▸ What needs to be done:
Could you please find each line in the records that contains the word "connection" and copy it?

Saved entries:

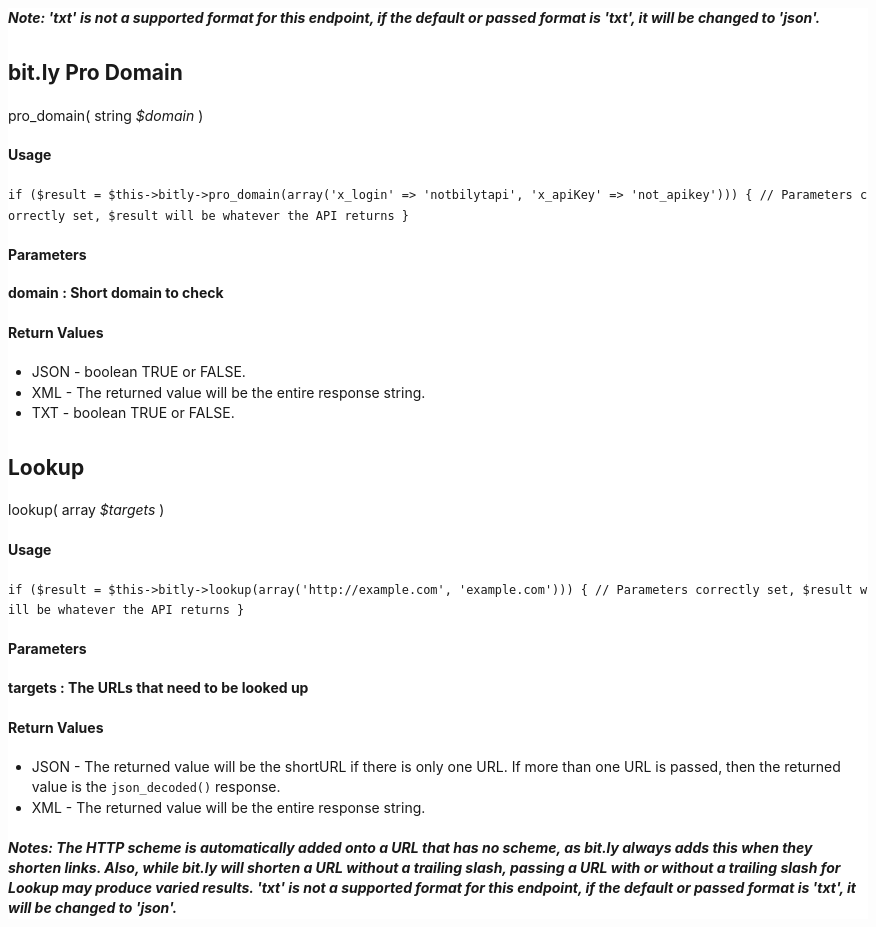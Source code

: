 ##### Note: 'txt' is not a supported format for this endpoint, if the default or passed format is 'txt', it will be changed to 'json'.

## bit.ly Pro Domain

pro_domain( string *$domain* )

#### Usage

`if ($result = $this->bitly->pro_domain(array('x_login' => 'notbilytapi', 'x_apiKey' => 'not_apikey')))
{
	// Parameters correctly set, $result will be whatever the API returns
}`

#### Parameters

**domain : Short domain to check**

#### Return Values
* JSON - boolean TRUE or FALSE.
* XML - The returned value will be the entire response string.
* TXT - boolean TRUE or FALSE.

## Lookup

lookup( array *$targets* )

#### Usage

`if ($result = $this->bitly->lookup(array('http://example.com', 'example.com')))
{
	// Parameters correctly set, $result will be whatever the API returns
}`

#### Parameters

**targets : The URLs that need to be looked up**

#### Return Values
* JSON - The returned value will be the shortURL if there is only one URL. If more than one URL is passed, then the returned value is the `json_decoded()` response.
* XML - The returned value will be the entire response string.

##### Notes: The HTTP scheme is automatically added onto a URL that has no scheme, as bit.ly always adds this when they shorten links. Also, while bit.ly will shorten a URL without a trailing slash, passing a URL with or without a trailing slash for Lookup may produce varied results. 'txt' is not a supported format for this endpoint, if the default or passed format is 'txt', it will be changed to 'json'.
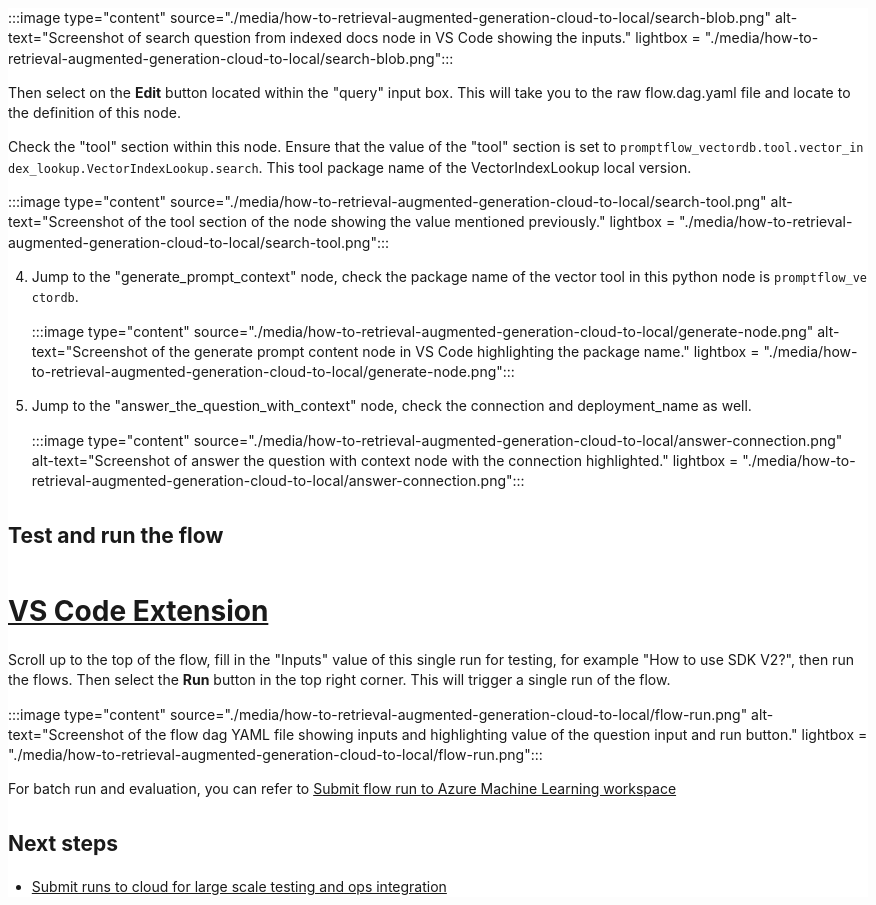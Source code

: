    :::image type="content" source="./media/how-to-retrieval-augmented-generation-cloud-to-local/search-blob.png" alt-text="Screenshot of search question from indexed docs node in VS Code showing the inputs." lightbox = "./media/how-to-retrieval-augmented-generation-cloud-to-local/search-blob.png":::

   Then select on the **Edit** button located within the "query" input box. This will take you to the raw flow.dag.yaml file and locate to the definition of this node.

   Check the "tool" section within this node. Ensure that the value of the "tool" section is set to `promptflow_vectordb.tool.vector_index_lookup.VectorIndexLookup.search`. This tool package name of the VectorIndexLookup local version.

   :::image type="content" source="./media/how-to-retrieval-augmented-generation-cloud-to-local/search-tool.png" alt-text="Screenshot of the tool section of the node showing the value mentioned previously." lightbox = "./media/how-to-retrieval-augmented-generation-cloud-to-local/search-tool.png":::

4. Jump to the "generate_prompt_context" node, check the package name of the vector tool in this python node is `promptflow_vectordb`.

    :::image type="content" source="./media/how-to-retrieval-augmented-generation-cloud-to-local/generate-node.png" alt-text="Screenshot of the generate prompt content node in VS Code highlighting the package name." lightbox = "./media/how-to-retrieval-augmented-generation-cloud-to-local/generate-node.png":::

5. Jump to the "answer_the_question_with_context" node, check the connection and deployment_name as well.

   :::image type="content" source="./media/how-to-retrieval-augmented-generation-cloud-to-local/answer-connection.png" alt-text="Screenshot of answer the question with context node with the connection highlighted." lightbox = "./media/how-to-retrieval-augmented-generation-cloud-to-local/answer-connection.png":::

## Test and run the flow

# [VS Code Extension](#tab/vscode)

Scroll up to the top of the flow, fill in the "Inputs" value of this single run for testing, for example "How to use SDK V2?", then run the flows. Then select the **Run** button in the top right corner. This will trigger a single run of the flow.

:::image type="content" source="./media/how-to-retrieval-augmented-generation-cloud-to-local/flow-run.png" alt-text="Screenshot of the flow dag YAML file showing inputs and highlighting value of the question input and run button." lightbox = "./media/how-to-retrieval-augmented-generation-cloud-to-local/flow-run.png":::

For batch run and evaluation, you can refer to [Submit flow run to Azure Machine Learning workspace](./prompt-flow/how-to-integrate-with-llm-app-devops.md#submit-flow-run-to-azure-machine-learning-workspace)

## Next steps

- [Submit runs to cloud for large scale testing and ops integration](how-to-integrate-with-llm-app-devops.md#submitting-runs-to-the-cloud-from-local-repository)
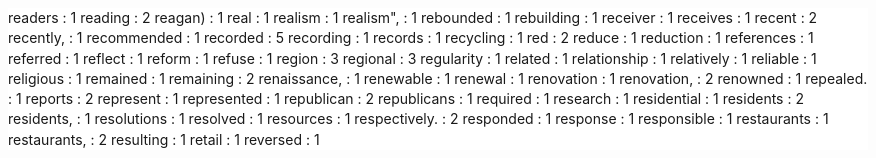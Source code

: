 readers : 1
reading : 2
reagan) : 1
real : 1
realism : 1
realism", : 1
rebounded : 1
rebuilding : 1
receiver : 1
receives : 1
recent : 2
recently, : 1
recommended : 1
recorded : 5
recording : 1
records : 1
recycling : 1
red : 2
reduce : 1
reduction : 1
references : 1
referred : 1
reflect : 1
reform : 1
refuse : 1
region : 3
regional : 3
regularity : 1
related : 1
relationship : 1
relatively : 1
reliable : 1
religious : 1
remained : 1
remaining : 2
renaissance, : 1
renewable : 1
renewal : 1
renovation : 1
renovation, : 2
renowned : 1
repealed. : 1
reports : 2
represent : 1
represented : 1
republican : 2
republicans : 1
required : 1
research : 1
residential : 1
residents : 2
residents, : 1
resolutions : 1
resolved : 1
resources : 1
respectively. : 2
responded : 1
response : 1
responsible : 1
restaurants : 1
restaurants, : 2
resulting : 1
retail : 1
reversed : 1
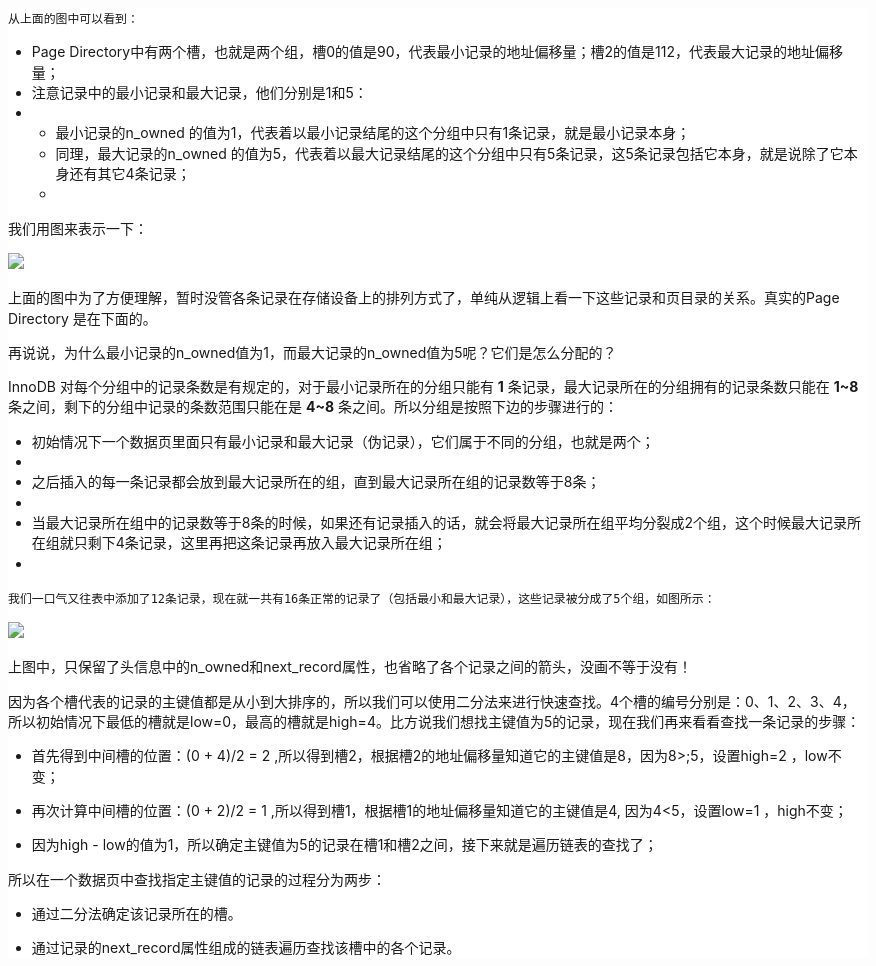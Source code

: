    从上面的图中可以看到：


<ul>
<li>Page Directory中有两个槽，也就是两个组，槽0的值是90，代表最小记录的地址偏移量；槽2的值是112，代表最大记录的地址偏移量；</li>
<li>注意记录中的最小记录和最大记录，他们分别是1和5：</li><li>
&nbsp;
<ul>
<li>最小记录的n_owned 的值为1，代表着以最小记录结尾的这个分组中只有1条记录，就是最小记录本身；</li>
<li>同理，最大记录的n_owned 的值为5，代表着以最大记录结尾的这个分组中只有5条记录，这5条记录包括它本身，就是说除了它本身还有其它4条记录；</li><li>
</li>
</ul>
</li>
</ul>

我们用图来表示一下：


![](/img/in_page.jpg)

上面的图中为了方便理解，暂时没管各条记录在存储设备上的排列方式了，单纯从逻辑上看一下这些记录和页目录的关系。真实的Page Directory 是在下面的。

再说说，为什么最小记录的n_owned值为1，而最大记录的n_owned值为5呢？它们是怎么分配的？

InnoDB 对每个分组中的记录条数是有规定的，对于最小记录所在的分组只能有 <strong>1</strong> 条记录，最大记录所在的分组拥有的记录条数只能在 <strong>1~8</strong> 条之间，剩下的分组中记录的条数范围只能在是 <strong>4~8</strong> 条之间。所以分组是按照下边的步骤进行的：


<ul>
<li>初始情况下一个数据页里面只有最小记录和最大记录（伪记录），它们属于不同的分组，也就是两个；</li><li>
</li>
<li>之后插入的每一条记录都会放到最大记录所在的组，直到最大记录所在组的记录数等于8条；</li><li>
</li>
<li>当最大记录所在组中的记录数等于8条的时候，如果还有记录插入的话，就会将最大记录所在组平均分裂成2个组，这个时候最大记录所在组就只剩下4条记录，这里再把这条记录再放入最大记录所在组；</li><li>
</li>
</ul>

    我们一口气又往表中添加了12条记录，现在就一共有16条正常的记录了（包括最小和最大记录），这些记录被分成了5个组，如图所示：


![](/img/in_pages.jpg)

上图中，只保留了头信息中的n_owned和next_record属性，也省略了各个记录之间的箭头，没画不等于没有！

因为各个槽代表的记录的主键值都是从小到大排序的，所以我们可以使用二分法来进行快速查找。4个槽的编号分别是：0、1、2、3、4，所以初始情况下最低的槽就是low=0，最高的槽就是high=4。比方说我们想找主键值为5的记录，现在我们再来看看查找一条记录的步骤：

*  首先得到中间槽的位置：(0 + 4)/2 = 2 ,所以得到槽2，根据槽2的地址偏移量知道它的主键值是8，因为8>;5，设置high=2 ，low不变；

* 再次计算中间槽的位置：(0 + 2)/2 = 1 ,所以得到槽1，根据槽1的地址偏移量知道它的主键值是4, 因为4&lt;5，设置low=1 ，high不变；

*  因为high - low的值为1，所以确定主键值为5的记录在槽1和槽2之间，接下来就是遍历链表的查找了；

所以在一个数据页中查找指定主键值的记录的过程分为两步：
* 通过二分法确定该记录所在的槽。

* 通过记录的next_record属性组成的链表遍历查找该槽中的各个记录。
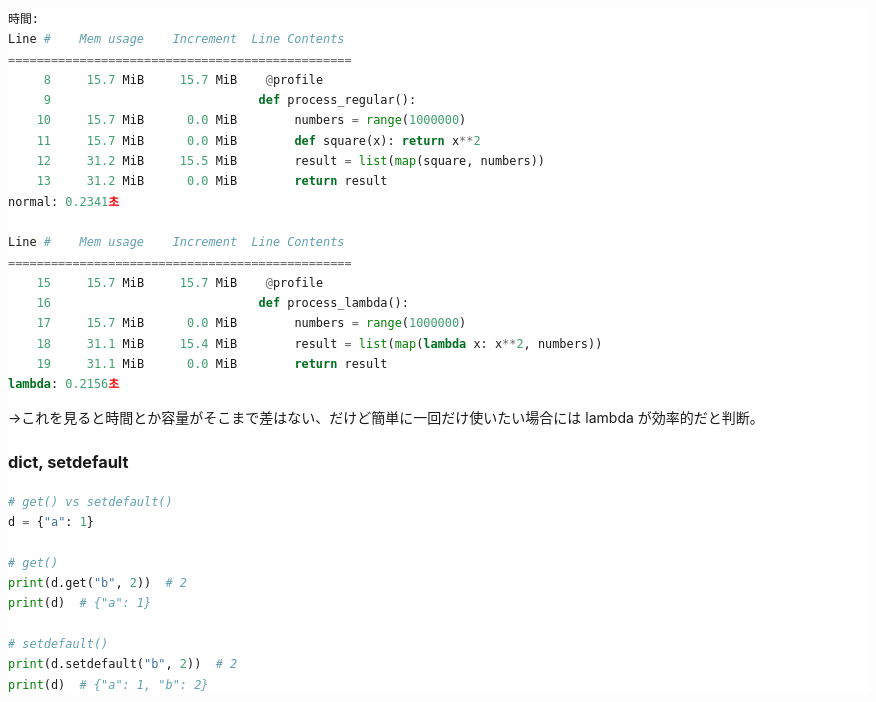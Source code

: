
 ```python
時間:
Line #    Mem usage    Increment  Line Contents
================================================
     8     15.7 MiB     15.7 MiB    @profile
     9                             def process_regular():
    10     15.7 MiB      0.0 MiB        numbers = range(1000000)
    11     15.7 MiB      0.0 MiB        def square(x): return x**2
    12     31.2 MiB     15.5 MiB        result = list(map(square, numbers))
    13     31.2 MiB      0.0 MiB        return result
normal: 0.2341초

Line #    Mem usage    Increment  Line Contents
================================================
    15     15.7 MiB     15.7 MiB    @profile
    16                             def process_lambda():
    17     15.7 MiB      0.0 MiB        numbers = range(1000000)
    18     31.1 MiB     15.4 MiB        result = list(map(lambda x: x**2, numbers))
    19     31.1 MiB      0.0 MiB        return result
lambda: 0.2156초
```

->これを見ると時間とか容量がそこまで差はない、だけど簡単に一回だけ使いたい場合には lambda が効率的だと判断。

### dict, setdefault

```python
# get() vs setdefault()
d = {"a": 1}

# get()
print(d.get("b", 2))  # 2
print(d)  # {"a": 1}

# setdefault()
print(d.setdefault("b", 2))  # 2
print(d)  # {"a": 1, "b": 2}
```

▸ Result:
5. Jump to the "answer_the_question_with_context" node, check the connection and deployment_name as well.
   :::image type="content" source="./media/how-to-retrieval-augmented-generation-cloud-to-local/answer-connection.png" alt-text="Screenshot of answer the question with context node with the connection highlighted." lightbox = "./media/how-to-retrieval-augmented-generation-cloud-to-local/answer-connection.png":::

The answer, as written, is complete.